Little blessings ...

What is the opposite of Murphy's Law?  What do you call it when you come so close to everything going wrong but it goes right instead?  I was thinking about this the other day.  Stephen was in the kitchen making Jonathan's bottle before bed.  (Yes, our 1 3/4 year old still takes a bottle -- and it's not even real milk.  It's formula.  And we put him to bed with it.  The mommy police have a warrant out for me, I'm sure.)  Jonathan and I followed him in there, and I asked Jonathan to give mommy a kiss.  Just as Jonathan stepped out of the way to give me a kiss, Stephen dropped the formula can or the bottle or some such thing in a very dramatic way exactly where Jonathan had been standing seconds before.

I thought of this again today.  As a parent, things are often chaotic.  Thank God we haven't yet lost Baby Giraffe or anything REALLY important.  (And I really mean thank God.  We've had at least one really close call with that one.)  But the first time we took Jonathan out to church we managed to lose my purse folding up the stroller in the dark as it was starting to rain, and who hasn't been out and found a really, really nasty nappy only to find shortly thereafter that the baby had removed all the diapers from the bag before you left the house?  (Fortunately when that happened to us I hadn't yet removed the old nappy and we were really close to home, but still ...)

But today, it worked out just right.  I usually get a piece of toasted sugar-butter-French-bread (loose translation) and a latte at the coffee shop across the street every "morning" (or at least, what passes here for morning).  I call down for it, and Stephen usually picks it up for me since he's nice like that (and I am the one up past dawn with Vivienne who takes night-owl-ism to a whole new extreme).  However, some days (like Tuesdays) Stephen is barely at home, what with church meetings and private teaching and his job, and if we can manage to get up and out (and find where Jonathan has left keys and shoes and other such things), I load the babies into their Cadillac (a.k.a. double stroller) and go pick up breakfast myself.  Then we stop at the Cultural Center to eat and usually head on to the playground in a near-by apartment complex.  (Or, today, mommy's Chinese isn't as clear as it could be, we get milk tea instead of coffee which Jonathan's "sip" turns into almost the whole cup while mommy is distracted talking to another mommy at the Cultural Center and we go back to get mommy's latte again before proceeding on to the playground by way of the really cute-and-cheap baby clothes sidewalk display, but you know how that goes.)

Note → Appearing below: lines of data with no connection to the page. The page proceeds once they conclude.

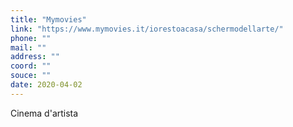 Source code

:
 ```yaml
---
title: "Mymovies"
link: "https://www.mymovies.it/iorestoacasa/schermodellarte/"
phone: ""
mail: ""
address: ""
coord: ""
souce: ""
date: 2020-04-02
---
```


Cinema d'artista
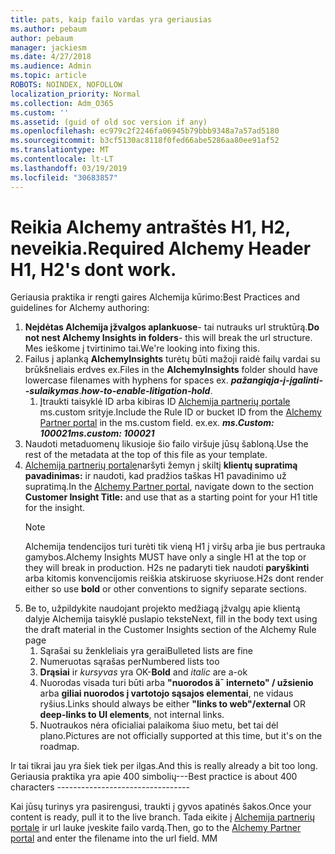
 ```yaml
---
title: pats, kaip failo vardas yra geriausias
ms.author: pebaum
author: pebaum
manager: jackiesm
ms.date: 4/27/2018
ms.audience: Admin
ms.topic: article
ROBOTS: NOINDEX, NOFOLLOW
localization_priority: Normal
ms.collection: Adm_O365
ms.custom: ''
ms.assetid: (guid of old soc version if any)
ms.openlocfilehash: ec979c2f2246fa06945b79bbb9348a7a57ad5180
ms.sourcegitcommit: b3cf5130ac8118f0fed66abe5286aa80ee91af52
ms.translationtype: MT
ms.contentlocale: lt-LT
ms.lasthandoff: 03/19/2019
ms.locfileid: "30683857"
---
```

# <a name="required-alchemy-header-h1-h2s-dont-work"></a><span data-ttu-id="433bc-102">Reikia Alchemy antraštės H1, H2, neveikia.</span><span class="sxs-lookup"><span data-stu-id="433bc-102">Required Alchemy Header H1, H2's dont work.</span></span>
<span data-ttu-id="433bc-103">Geriausia praktika ir rengti gaires Alchemija kūrimo:</span><span class="sxs-lookup"><span data-stu-id="433bc-103">Best Practices and guidelines for Alchemy authoring:</span></span>

1. <span data-ttu-id="433bc-104">**Neįdėtas Alchemija įžvalgos aplankuose**- tai nutrauks url struktūrą.</span><span class="sxs-lookup"><span data-stu-id="433bc-104">**Do not nest Alchemy Insights in folders**- this will break the url structure.</span></span> <span data-ttu-id="433bc-105">Mes ieškome į tvirtinimo tai.</span><span class="sxs-lookup"><span data-stu-id="433bc-105">We're looking into fixing this.</span></span>
1. <span data-ttu-id="433bc-106">Failus į aplanką **AlchemyInsights** turėtų būti mažoji raidė failų vardai su brūkšneliais erdves ex.</span><span class="sxs-lookup"><span data-stu-id="433bc-106">Files in the **AlchemyInsights** folder should have lowercase filenames with hyphens for spaces ex.</span></span> <span data-ttu-id="433bc-107">***pažangiąja-į-įgalinti--sulaikymas***.</span><span class="sxs-lookup"><span data-stu-id="433bc-107">***how-to-enable-litigation-hold***.</span></span>
    1. <span data-ttu-id="433bc-108">Įtraukti taisyklė ID arba kibiras ID [Alchemija partnerių portale](https://alchemyportal.azurewebsites.net) ms.custom srityje.</span><span class="sxs-lookup"><span data-stu-id="433bc-108">Include the Rule ID or bucket ID from the [Alchemy Partner portal](https://alchemyportal.azurewebsites.net) in the ms.custom field.</span></span> <span data-ttu-id="433bc-109">ex.</span><span class="sxs-lookup"><span data-stu-id="433bc-109">ex.</span></span> <span data-ttu-id="433bc-110">***ms.Custom: 100021***</span><span class="sxs-lookup"><span data-stu-id="433bc-110">***ms.custom: 100021***</span></span>
1. <span data-ttu-id="433bc-111">Naudoti metaduomenų likusioje šio failo viršuje jūsų šabloną.</span><span class="sxs-lookup"><span data-stu-id="433bc-111">Use the rest of the metadata at the top of this file as your template.</span></span>
1. <span data-ttu-id="433bc-112">[Alchemija partnerių portale](https://alchemyportal.azurewebsites.net)naršyti žemyn į skiltį **klientų supratimą pavadinimas:** ir naudoti, kad pradžios taškas H1 pavadinimo už supratimą.</span><span class="sxs-lookup"><span data-stu-id="433bc-112">In the [Alchemy Partner portal](https://alchemyportal.azurewebsites.net), navigate down to the section **Customer Insight Title:** and use that as a starting point for your H1 title for the insight.</span></span> 
    > [!NOTE]
    > <span data-ttu-id="433bc-113">Alchemija tendencijos turi turėti tik vieną H1 į viršų arba jie bus pertrauka gamybos.</span><span class="sxs-lookup"><span data-stu-id="433bc-113">Alchemy Insights MUST have only a single H1 at the top or they will break in production.</span></span> <span data-ttu-id="433bc-114">H2s ne padaryti tiek naudoti **paryškinti** arba kitomis konvencijomis reiškia atskiruose skyriuose.</span><span class="sxs-lookup"><span data-stu-id="433bc-114">H2s dont render either so use **bold** or other conventions to signify separate sections.</span></span>
1. <span data-ttu-id="433bc-115">Be to, užpildykite naudojant projekto medžiagą įžvalgų apie klientą dalyje Alchemija taisyklė puslapio tekste</span><span class="sxs-lookup"><span data-stu-id="433bc-115">Next, fill in the body text using the draft material in the Customer Insights section of the Alchemy Rule page</span></span>
    1. <span data-ttu-id="433bc-116">Sąrašai su ženkleliais yra gerai</span><span class="sxs-lookup"><span data-stu-id="433bc-116">Bulleted lists are fine</span></span>
    1. <span data-ttu-id="433bc-117">Numeruotas sąrašas per</span><span class="sxs-lookup"><span data-stu-id="433bc-117">Numbered lists too</span></span>
    1. <span data-ttu-id="433bc-118">**Drąsiai** ir *kursyvas* yra OK-</span><span class="sxs-lookup"><span data-stu-id="433bc-118">**Bold** and *italic* are a-ok</span></span>
    1. <span data-ttu-id="433bc-119">Nuorodas visada turi būti arba **"nuorodos ä¯ interneto" / užsienio** arba **giliai nuorodos į vartotojo sąsajos elementai**, ne vidaus ryšius.</span><span class="sxs-lookup"><span data-stu-id="433bc-119">Links should always be either **"links to web"/external** OR **deep-links to UI elements**, not internal links.</span></span>
    1. <span data-ttu-id="433bc-120">Nuotraukos nėra oficialiai palaikoma šiuo metu, bet tai dėl plano.</span><span class="sxs-lookup"><span data-stu-id="433bc-120">Pictures are not officially supported at this time, but it's on the roadmap.</span></span>

<span data-ttu-id="433bc-121">Ir tai tikrai jau yra šiek tiek per ilgas.</span><span class="sxs-lookup"><span data-stu-id="433bc-121">And this is really already a bit too long.</span></span> <span data-ttu-id="433bc-122">Geriausia praktika yra apie 400 simbolių---</span><span class="sxs-lookup"><span data-stu-id="433bc-122">Best practice is about 400 characters ---------------------------------</span></span>

<span data-ttu-id="433bc-123">Kai jūsų turinys yra pasirengusi, traukti į gyvos apatinės šakos.</span><span class="sxs-lookup"><span data-stu-id="433bc-123">Once your content is ready, pull it to the live branch.</span></span> <span data-ttu-id="433bc-124">Tada eikite į [Alchemija partnerių portale](https://alchemyportal.azurewebsites.net) ir url lauke įveskite failo vardą.</span><span class="sxs-lookup"><span data-stu-id="433bc-124">Then, go to the [Alchemy Partner portal](https://alchemyportal.azurewebsites.net) and enter the filename into the url field.</span></span> <span data-ttu-id="433bc-125">M</span><span class="sxs-lookup"><span data-stu-id="433bc-125">M</span></span> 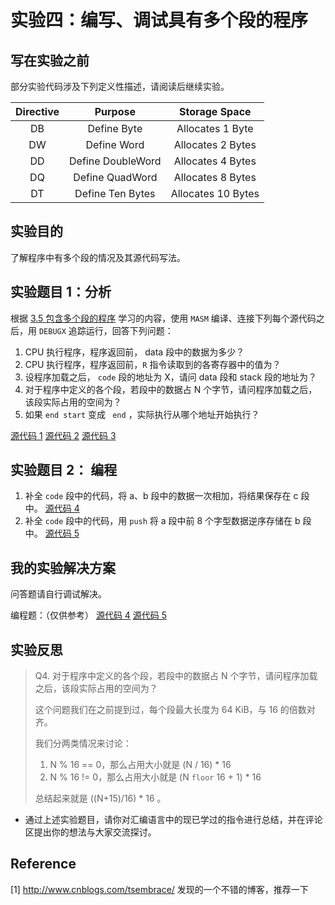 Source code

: # 实验四：编写、调试具有多个段的程序

## 写在实验之前

部分实验代码涉及下列定义性描述，请阅读后继续实验。

| Directive | Purpose | Storage Space |
| :-------: | :------: | :----------: |
| DB | Define Byte | Allocates 1 Byte |
| DW | Define Word | Allocates 2 Bytes |
| DD | Define DoubleWord | Allocates 4 Bytes |
| DQ | Define QuadWord | Allocates 8 Bytes |
| DT | Define Ten Bytes | Allocates 10 Bytes |

## 实验目的

了解程序中有多个段的情况及其源代码写法。

## 实验题目 1：分析

根据 [3.5 包含多个段的程序](../asmcommands/multisegment.md) 学习的内容，使用 ```MASM``` 编译、连接下列每个源代码之后，用 ```DEBUGX``` 追踪运行，回答下列问题：

1. CPU 执行程序，程序返回前， data 段中的数据为多少？
2. CPU 执行程序，程序返回前，```R``` 指令读取到的各寄存器中的值为？
3. 设程序加载之后， ```code``` 段的地址为 X，请问 data 段和 stack 段的地址为？
4. 对于程序中定义的各个段，若段中的数据占 N 个字节，请问程序加载之后，该段实际占用的空间为？
5. 如果 ``` end start ``` 变成 ``` end``` ，实际执行从哪个地址开始执行？

[源代码 1](/assets/code/exp4-01.asm)     [源代码 2](/assets/code/exp4-03.asm)     [源代码 3](/assets/code/exp4-03.asm)

## 实验题目 2： 编程

1. 补全 ```code``` 段中的代码，将 a、b 段中的数据一次相加，将结果保存在 c 段中。 [源代码 4](/assets/code/exp4-04.asm)
2. 补全 ```code``` 段中的代码，用 ```push``` 将 a 段中前 8 个字型数据逆序存储在 b 段中。 [源代码 5](/assets/code/exp4-05.asm)

## 我的实验解决方案

问答题请自行调试解决。

编程题：（仅供参考） [源代码 4](/assets/code/exp4-04f.asm)   [源代码 5](/assets/code/exp4-05f.asm)

## 实验反思

> Q4. 对于程序中定义的各个段，若段中的数据占 N 个字节，请问程序加载之后，该段实际占用的空间为？
>
> 这个问题我们在之前提到过，每个段最大长度为 64 KiB，与 16 的倍数对齐。
>
> 我们分两类情况来讨论：
>
> 1.  N % 16 == 0，那么占用大小就是 (N / 16) \* 16
> 2.  N % 16 != 0，那么占用大小就是 (N ```floor``` 16 + 1) \* 16
>
> 总结起来就是 ((N+15)/16) * 16 。


- 通过上述实验题目，请你对汇编语言中的现已学过的指令进行总结，并在评论区提出你的想法与大家交流探讨。

## Reference

[1] http://www.cnblogs.com/tsembrace/        发现的一个不错的博客，推荐一下
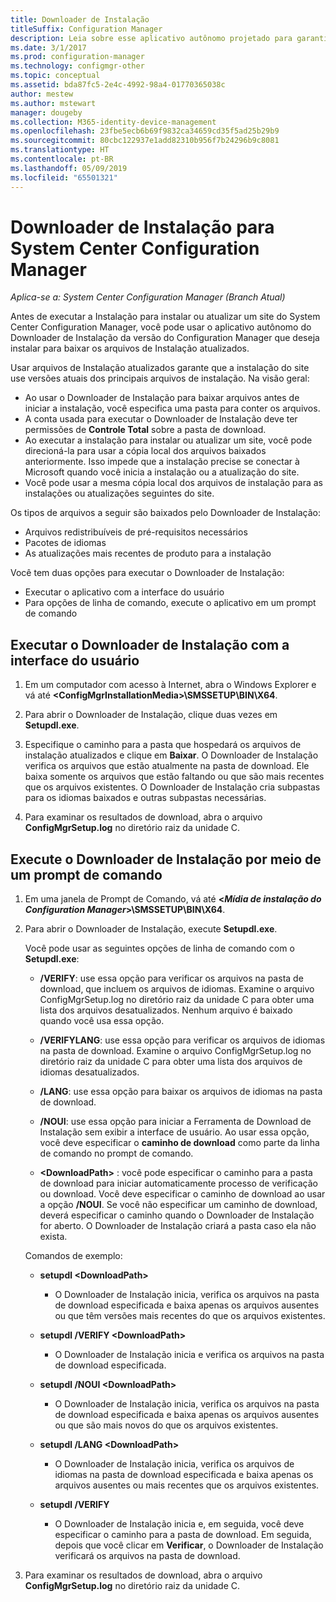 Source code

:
 ```yaml
---
title: Downloader de Instalação
titleSuffix: Configuration Manager
description: Leia sobre esse aplicativo autônomo projetado para garantir que a instalação do site use as versões atuais dos principais arquivos de instalação.
ms.date: 3/1/2017
ms.prod: configuration-manager
ms.technology: configmgr-other
ms.topic: conceptual
ms.assetid: bda87fc5-2e4c-4992-98a4-01770365038c
author: mestew
ms.author: mstewart
manager: dougeby
ms.collection: M365-identity-device-management
ms.openlocfilehash: 23fbe5ecb6b69f9832ca34659cd35f5ad25b29b9
ms.sourcegitcommit: 80cbc122937e1add82310b956f7b24296b9c8081
ms.translationtype: HT
ms.contentlocale: pt-BR
ms.lasthandoff: 05/09/2019
ms.locfileid: "65501321"
---
```

# <a name="setup-downloader-for-system-center-configuration-manager"></a>Downloader de Instalação para System Center Configuration Manager

*Aplica-se a: System Center Configuration Manager (Branch Atual)*

Antes de executar a Instalação para instalar ou atualizar um site do System Center Configuration Manager, você pode usar o aplicativo autônomo do Downloader de Instalação da versão do Configuration Manager que deseja instalar para baixar os arquivos de Instalação atualizados.  

Usar arquivos de Instalação atualizados garante que a instalação do site use versões atuais dos principais arquivos de instalação. Na visão geral:   
-   Ao usar o Downloader de Instalação para baixar arquivos antes de iniciar a instalação, você especifica uma pasta para conter os arquivos.  
-   A conta usada para executar o Downloader de Instalação deve ter permissões de **Controle Total** sobre a pasta de download.  
-   Ao executar a instalação para instalar ou atualizar um site, você pode direcioná-la para usar a cópia local dos arquivos baixados anteriormente. Isso impede que a instalação precise se conectar à Microsoft quando você inicia a instalação ou a atualização do site.  
-   Você pode usar a mesma cópia local dos arquivos de instalação para as instalações ou atualizações seguintes do site.  

Os tipos de arquivos a seguir são baixados pelo Downloader de Instalação:  
-   Arquivos redistribuíveis de pré-requisitos necessários  
-   Pacotes de idiomas  
-   As atualizações mais recentes de produto para a instalação  

Você tem duas opções para executar o Downloader de Instalação:
- Executar o aplicativo com a interface do usuário
- Para opções de linha de comando, execute o aplicativo em um prompt de comando


## <a name="run-setup-downloader-with-the-user-interface"></a>Executar o Downloader de Instalação com a interface do usuário  

1.  Em um computador com acesso à Internet, abra o Windows Explorer e vá até **&lt;ConfigMgrInstallationMedia\>\SMSSETUP\BIN\X64**.  

2.  Para abrir o Downloader de Instalação, clique duas vezes em **Setupdl.exe**.   

3. Especifique o caminho para a pasta que hospedará os arquivos de instalação atualizados e clique em **Baixar**. O Downloader de Instalação verifica os arquivos que estão atualmente na pasta de download. Ele baixa somente os arquivos que estão faltando ou que são mais recentes que os arquivos existentes. O Downloader de Instalação cria subpastas para os idiomas baixados e outras subpastas necessárias.  

4.  Para examinar os resultados de download, abra o arquivo **ConfigMgrSetup.log** no diretório raiz da unidade C.  

## <a name="run-setup-downloader-from-a-command-prompt"></a>Execute o Downloader de Instalação por meio de um prompt de comando  

1.  Em uma janela de Prompt de Comando, vá até **&lt;*Mídia de instalação do Configuration Manager*\>\SMSSETUP\BIN\X64**.   

2.  Para abrir o Downloader de Instalação, execute **Setupdl.exe**.

    Você pode usar as seguintes opções de linha de comando com o **Setupdl.exe**:   

    -   **/VERIFY**: use essa opção para verificar os arquivos na pasta de download, que incluem os arquivos de idiomas. Examine o arquivo ConfigMgrSetup.log no diretório raiz da unidade C para obter uma lista dos arquivos desatualizados. Nenhum arquivo é baixado quando você usa essa opção.  

    -   **/VERIFYLANG**: use essa opção para verificar os arquivos de idiomas na pasta de download. Examine o arquivo ConfigMgrSetup.log no diretório raiz da unidade C para obter uma lista dos arquivos de idiomas desatualizados.

    -   **/LANG**: use essa opção para baixar os arquivos de idiomas na pasta de download.  

    -   **/NOUI**: use essa opção para iniciar a Ferramenta de Download de Instalação sem exibir a interface de usuário. Ao usar essa opção, você deve especificar o **caminho de download** como parte da linha de comando no prompt de comando.  

    -   **&lt;DownloadPath\>** : você pode especificar o caminho para a pasta de download para iniciar automaticamente processo de verificação ou download. Você deve especificar o caminho de download ao usar a opção **/NOUI**. Se você não especificar um caminho de download, deverá especificar o caminho quando o Downloader de Instalação for aberto. O Downloader de Instalação criará a pasta caso ela não exista.  

    Comandos de exemplo:

    -   **setupdl &lt;DownloadPath\>**  

        -   O Downloader de Instalação inicia, verifica os arquivos na pasta de download especificada e baixa apenas os arquivos ausentes ou que têm versões mais recentes do que os arquivos existentes.     

    -   **setupdl /VERIFY &lt;DownloadPath\>**  

        -   O Downloader de Instalação inicia e verifica os arquivos na pasta de download especificada.  

    -   **setupdl /NOUI &lt;DownloadPath\>**  

        -   O Downloader de Instalação inicia, verifica os arquivos na pasta de download especificada e baixa apenas os arquivos ausentes ou que são mais novos do que os arquivos existentes.  

    -   **setupdl /LANG &lt;DownloadPath\>**  

        -   O Downloader de Instalação inicia, verifica os arquivos de idiomas na pasta de download especificada e baixa apenas os arquivos ausentes ou mais recentes que os arquivos existentes.  

    -   **setupdl /VERIFY**  

        -   O Downloader de Instalação inicia e, em seguida, você deve especificar o caminho para a pasta de download. Em seguida, depois que você clicar em **Verificar**, o Downloader de Instalação verificará os arquivos na pasta de download.  

3.  Para examinar os resultados de download, abra o arquivo **ConfigMgrSetup.log** no diretório raiz da unidade C.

Today, the other mother I was talking to warned of rain, but we went on anyway.  After weeks of typhoon/tropical storm induced rains and thunderstorms, overcast counts as practically sunny.  At the playground, rumbles of thunder could be heard, but we had already made it so far, it seemed a shame to waste the trip.  Jonathan wasn't too into the playground today, but he ran around for a bit and then he and mommy went on the big, double bench swing where the first drops started to fall and I finally decided to heed the signs and start home, which was several blocks away.  Now, I had two umbrellas with me, but in a tropical downpour, I am not sure how much of the massive stroller we would be able to cover.  Fortunately, it barely rained the whole way home and the two canopies on the stroller were more than sufficient cover.  Shortly after returning home, the floodgates of heaven opened, but we were safe and sound.

It's so wonderful when everything that can go wrong doesn't.  I guess that's just when you say, "Thank you, Jesus,"  and count yourself as blessed.